These days it is normal practice to use a brdging load i.e one that is 10 times larger than the driving (source) impedance. Hence 600 ohm outputs are typically fed into 10Ki inputs. If your transformer is a low impedance type (600 ohms say) then you should use an attenuator on its output that is close to that impedance (like 1K). The output impedance of this combination depends on the combined impedance of the transformer output and the attenuator but will most likely be less than 1K so it can safely be fed to a 10K bridging load.

Cheers

Ian

fazeka said:

I don't know if my transformers (e.g., Triad HS-56) can drive 1k

Click to expand...

That's a jazzy transformer. That's the transformer on the input of a Pultec EQP-1A. Yes, it can easily drive 1K. It has taps for 600, 250, 150 and 62.5 ohms in / out. So you can do a lot more with that transformer than you think. Like use a two pole switch to make an attenuator on the input and simultaneously step down the secondary to get low output impedance.

Was thinking after reading squarewave's most recent post.

If I wire the HS-56 secondary as 150 ohms, wouldn't this be a 2:1 configuration? If so, would this mean I would incur a gain drop of 6dB?

If so, could I merely wire the secondary in different ways to incur an attenuation of sorts?

Secondary wired as 250 ohms would mean a drop of 3dB?

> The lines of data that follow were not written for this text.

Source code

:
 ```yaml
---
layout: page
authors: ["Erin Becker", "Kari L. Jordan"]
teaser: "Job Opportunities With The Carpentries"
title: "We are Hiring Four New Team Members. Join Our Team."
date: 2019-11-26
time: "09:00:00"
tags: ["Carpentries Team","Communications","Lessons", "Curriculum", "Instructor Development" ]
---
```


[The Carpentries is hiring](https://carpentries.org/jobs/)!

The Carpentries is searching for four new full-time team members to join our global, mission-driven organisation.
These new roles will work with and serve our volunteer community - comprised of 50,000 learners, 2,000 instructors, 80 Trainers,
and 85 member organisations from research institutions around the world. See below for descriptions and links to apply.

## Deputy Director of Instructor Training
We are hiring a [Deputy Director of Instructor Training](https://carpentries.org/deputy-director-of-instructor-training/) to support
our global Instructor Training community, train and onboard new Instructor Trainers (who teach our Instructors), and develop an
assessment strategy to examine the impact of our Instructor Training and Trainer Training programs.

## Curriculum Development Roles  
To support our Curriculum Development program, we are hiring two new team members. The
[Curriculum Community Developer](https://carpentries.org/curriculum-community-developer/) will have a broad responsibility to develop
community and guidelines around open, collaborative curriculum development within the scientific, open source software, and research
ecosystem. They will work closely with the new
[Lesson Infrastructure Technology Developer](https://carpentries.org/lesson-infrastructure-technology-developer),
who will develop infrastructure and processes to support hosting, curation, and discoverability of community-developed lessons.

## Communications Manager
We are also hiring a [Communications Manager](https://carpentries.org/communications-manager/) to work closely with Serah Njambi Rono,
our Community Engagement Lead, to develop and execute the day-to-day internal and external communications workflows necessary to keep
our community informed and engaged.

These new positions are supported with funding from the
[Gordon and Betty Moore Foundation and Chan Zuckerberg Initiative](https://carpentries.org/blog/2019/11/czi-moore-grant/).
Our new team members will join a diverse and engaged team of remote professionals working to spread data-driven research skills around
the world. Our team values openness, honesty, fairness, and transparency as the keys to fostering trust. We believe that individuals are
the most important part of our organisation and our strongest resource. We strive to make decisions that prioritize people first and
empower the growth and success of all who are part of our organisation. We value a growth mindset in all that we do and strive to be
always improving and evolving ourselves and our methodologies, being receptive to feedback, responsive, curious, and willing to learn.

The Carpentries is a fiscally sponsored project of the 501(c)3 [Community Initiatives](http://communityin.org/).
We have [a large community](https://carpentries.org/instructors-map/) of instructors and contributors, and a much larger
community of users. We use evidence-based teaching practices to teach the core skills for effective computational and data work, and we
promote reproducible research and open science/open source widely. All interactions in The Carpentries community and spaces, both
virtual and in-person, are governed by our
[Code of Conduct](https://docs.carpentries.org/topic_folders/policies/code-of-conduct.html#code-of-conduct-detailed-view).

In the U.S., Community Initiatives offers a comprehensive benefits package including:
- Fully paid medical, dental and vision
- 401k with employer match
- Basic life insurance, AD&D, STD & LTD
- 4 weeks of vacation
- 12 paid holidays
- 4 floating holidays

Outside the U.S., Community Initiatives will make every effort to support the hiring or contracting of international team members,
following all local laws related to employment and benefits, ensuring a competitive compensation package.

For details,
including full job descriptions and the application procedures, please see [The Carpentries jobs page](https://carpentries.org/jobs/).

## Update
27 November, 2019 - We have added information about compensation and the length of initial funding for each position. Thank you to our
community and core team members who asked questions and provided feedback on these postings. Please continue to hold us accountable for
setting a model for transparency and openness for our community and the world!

Secondary wired as 62.5 ohms would mean a drop of 9dB?

Yes.

Cheers

Ian

Go with Ian’s suggestion, hs56/66 will sound better with 1k across the secondary in my opinion.

/Johan

gurkan75 said:

Go with Ian’s suggestion, hs56/66 will sound better with 1k across the secondary in my opinion.

/Johan

Click to expand...

This could be so. The transformer is liable to impart more colour if fed into a  load close to the expected value rather than a light load like a bridging input.

Cheers

Ian

ruffrecords said:

This could be so. The transformer is liable to impart more colour if fed into a  load close to the expected value rather than a light load like a bridging input.

Cheers

Ian

Click to expand...

Most of the "colour" is due to the B-H curve. B and thus H do not change appreciably with load, unless it is so low as to significantly reduce the votages.

abbey road d enfer said:

Most of the "colour" is due to the B-H curve. B and thus H do not change appreciably with load, unless it is so low as to significantly reduce the votages.

Click to expand...

This puzzles me since the magnetic field in the transformer, and hence the position of the B-H curve, depends on the current flowing which will be higher with a heavier load.

Cheers

Ian